E-Franken könnte Geldsystem umstossen

Der E-Franken ist im Grunde ein elektronischer Ersatz für Noten und Münzen. Bargeld ist jener Teil der Geldmenge, den die Nationalbank direkt kontrolliert. Sie bestimmt, wie viele neue Noten in Umlauf gebracht werden. Der Wert des Bargeldes ist durch die Bilanz der Nationalbank gedeckt. Wer aber eine Forderung per Rechnung begleicht, benötigt sogenanntes Buchgeld. Das ist jenes Geld, das Geschäftsbanken schaffen, wenn sie auf der Grundlage der bei ihr deponierten Sparguthaben Kredite vergeben. Auch unsere Spargelder, die auf den Geschäftsbanken liegen, bestehen zum Teil aus Buchgeld. Deshalb sind die Forderungen der Sparer gegenüber den Geschäftsbanken in der Schweiz nur bis zu 100 000 Franken gesichert, sofern keine Staatsgarantien bestehen.

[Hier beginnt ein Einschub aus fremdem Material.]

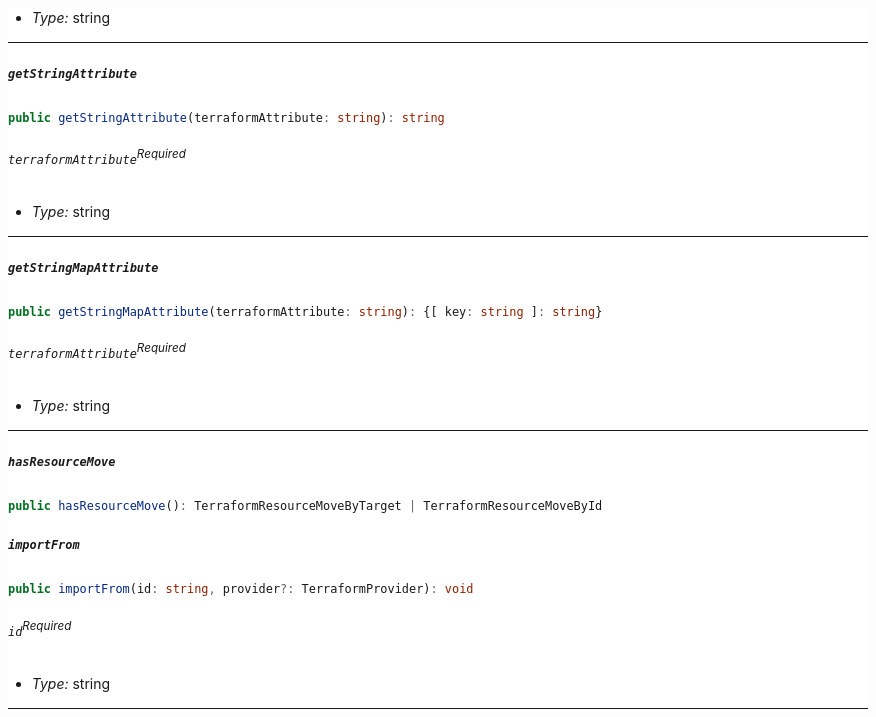 - *Type:* string

---

##### `getStringAttribute` <a name="getStringAttribute" id="@cdktf/provider-azurerm.appConfiguration.AppConfiguration.getStringAttribute"></a>

```typescript
public getStringAttribute(terraformAttribute: string): string
```

###### `terraformAttribute`<sup>Required</sup> <a name="terraformAttribute" id="@cdktf/provider-azurerm.appConfiguration.AppConfiguration.getStringAttribute.parameter.terraformAttribute"></a>

- *Type:* string

---

##### `getStringMapAttribute` <a name="getStringMapAttribute" id="@cdktf/provider-azurerm.appConfiguration.AppConfiguration.getStringMapAttribute"></a>

```typescript
public getStringMapAttribute(terraformAttribute: string): {[ key: string ]: string}
```

###### `terraformAttribute`<sup>Required</sup> <a name="terraformAttribute" id="@cdktf/provider-azurerm.appConfiguration.AppConfiguration.getStringMapAttribute.parameter.terraformAttribute"></a>

- *Type:* string

---

##### `hasResourceMove` <a name="hasResourceMove" id="@cdktf/provider-azurerm.appConfiguration.AppConfiguration.hasResourceMove"></a>

```typescript
public hasResourceMove(): TerraformResourceMoveByTarget | TerraformResourceMoveById
```

##### `importFrom` <a name="importFrom" id="@cdktf/provider-azurerm.appConfiguration.AppConfiguration.importFrom"></a>

```typescript
public importFrom(id: string, provider?: TerraformProvider): void
```

###### `id`<sup>Required</sup> <a name="id" id="@cdktf/provider-azurerm.appConfiguration.AppConfiguration.importFrom.parameter.id"></a>

- *Type:* string

---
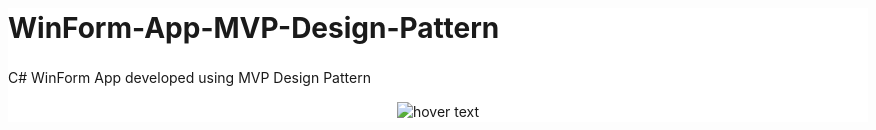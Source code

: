 # WinForm-App-MVP-Design-Pattern
C# WinForm App developed using MVP Design Pattern

<p align="center">
  <img src="https://user-images.githubusercontent.com/87483405/183255730-5a18aec6-7f14-4a17-86db-7672b994e096.JPG" width="100%" title="hover text">
</p>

Die Einführung eines E-Frankens könnte das bestehende Geldsystem umstossen. Dann nämlich, wenn alle Akteure im Wirtschaftsleben nur noch E-Franken nachfragen und kein Buchgeld mehr akzeptieren würden. Damit wäre das herkömmliche Geschäftsmodell der Banken in der Kreditvergabe am Ende. Aber so weit muss es nicht kommen; selbst Bankiers wie Marianne Wildi, Chefin der Hypothekarbank Lenzburg, wünschen sich Notenbankgeld für Normalbürger. «Es wäre eine vergebene Chance, wenn wir da nicht mitmachen. Die Schweiz ist Vorreiterin in der Blockchain-Technologie. Sie sollte einen Krypto-Franken einführen und hier vorangehen. Ich habe das Thema vor kurzem mit Bundesrätin Doris Leuthard diskutiert. Sie hat mir versichert, dass sie das Thema mit Thomas Jordan besprechen werde», sagte sie der «Schweiz am Wochenende» erst vor drei Monaten.

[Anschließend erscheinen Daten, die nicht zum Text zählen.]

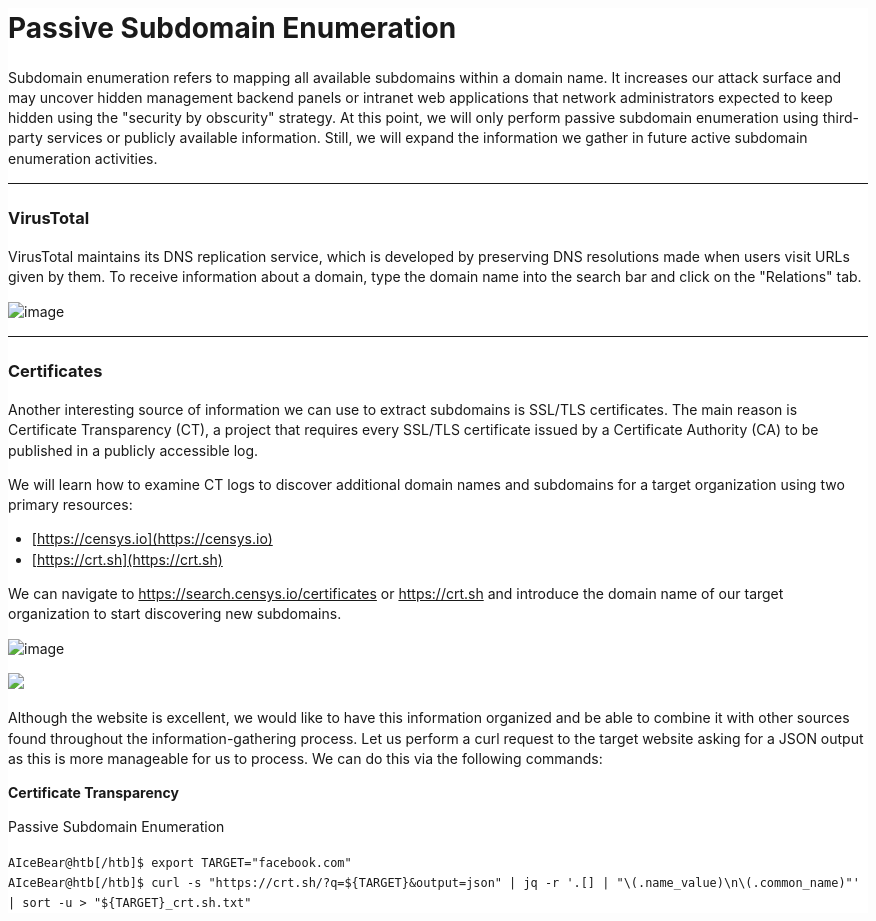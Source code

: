 # Passive Subdomain Enumeration

Subdomain enumeration refers to mapping all available subdomains within a domain name. It increases our attack surface and may uncover hidden management backend panels or intranet web applications that network administrators expected to keep hidden using the "security by obscurity" strategy. At this point, we will only perform passive subdomain enumeration using third-party services or publicly available information. Still, we will expand the information we gather in future active subdomain enumeration activities.

***

### VirusTotal

VirusTotal maintains its DNS replication service, which is developed by preserving DNS resolutions made when users visit URLs given by them. To receive information about a domain, type the domain name into the search bar and click on the "Relations" tab.

![image](https://academy.hackthebox.com/storage/modules/144/virustotal.png)

***

### Certificates

Another interesting source of information we can use to extract subdomains is SSL/TLS certificates. The main reason is Certificate Transparency (CT), a project that requires every SSL/TLS certificate issued by a Certificate Authority (CA) to be published in a publicly accessible log.

We will learn how to examine CT logs to discover additional domain names and subdomains for a target organization using two primary resources:

* [https://censys.io](https://censys.io)
* [https://crt.sh](https://crt.sh)

We can navigate to https://search.censys.io/certificates or https://crt.sh and introduce the domain name of our target organization to start discovering new subdomains.

![image](https://academy.hackthebox.com/storage/modules/144/censys\_facebook.png)

![](https://academy.hackthebox.com/storage/modules/144/crt\_facebook.png)

Although the website is excellent, we would like to have this information organized and be able to combine it with other sources found throughout the information-gathering process. Let us perform a curl request to the target website asking for a JSON output as this is more manageable for us to process. We can do this via the following commands:

**Certificate Transparency**

Passive Subdomain Enumeration

```shell-session
AIceBear@htb[/htb]$ export TARGET="facebook.com"
AIceBear@htb[/htb]$ curl -s "https://crt.sh/?q=${TARGET}&output=json" | jq -r '.[] | "\(.name_value)\n\(.common_name)"' | sort -u > "${TARGET}_crt.sh.txt"
```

Inzwischen konnte Marianne Wildi die Botschaft des Nationalbank-Chefs aber schon in der Zeitung lesen. Dessen Stellvertreter, Fritz Zurbrügg, sagte Mitte Februar in Frankfurt auf einer Veranstaltung, digitales Zentralbankgeld sei für die SNB zurzeit kein Thema. Der E-Franken würde die Arbeit der Zentralbanken nur erschweren, die Finanzstabilität im Land sicherzustellen. Das gleiche Argument kam am Montag auch von der Bank für Internationalen Zahlungsausgleich in Basel (BIZ), der Bank der Zentralbanken. Die Verfügbarkeit von digitalem Notenbankgeld könne für die Geschäftsbanken und für das Finanzsystem gefährlich werden, wenn es diesen im grossen Stil Spargelder streitig machen würde (vgl. Artikel vom 13. März). Wermuth wird sich also schon heute auf die Antwort einstellen können, dass die mit der Einführung eines E-Frankens verbundenen Risiken dessen Chancen übersteigen. Mit dieser Antwort wird auch seine Partei gut leben können, welche die Vollgeld-Initiative im November ebenfalls abgelehnt hat. In der ganzen Vollgeld-Systemdiskussion drohen aber die Chancen eines E-Frankens unterzugehen. Jenseits vom industriepolitischen Argument der Bankerin Marianne Wildi, welche die Schweiz als internationalen Hub für Blockchain-basierte Geschäftsmodelle positioniert sehen möchte, könnten E-Franken auch das Potenzial besitzen, den Vormarsch privater digitaler Währungen wie Bitcoin & Co. einzudämmen. Zumindest jene Nutzer, die in den Krypto-Währungen primär einen praktischen Gewinn sehen, wären wohl schnell auch als Nutzer digitaler Notenbankwährungen abzuholen – umso mehr, als Bitcoin & Co. schon bald eine scharfe Regulierung drohen könnte.

Am Treffen der Staats- und Regierungschefs der G20-Länder von kommender Woche im argentinischen Buenos Aires soll das Thema ebenfalls aufs Tapet gebracht werden. Die Politiker wollen eine gemeinsame Strategie zum Schutz von Konsumenten und Investoren und zur Vermeidung von Geldwäscherei und Steuerhinterziehung entwickeln. IWF-Chefin Christine Lagarde warnte aber bereits im Vorfeld: «Es wäre unklug, Kryptowährungen durchwegs abzulehnen. Wir müssen ihr Potenzial, aber auch ihr Risiko erkennen.» Auf diesen Teil der bundesrätlichen Antwort darf auch Wermuth gespannt bleiben.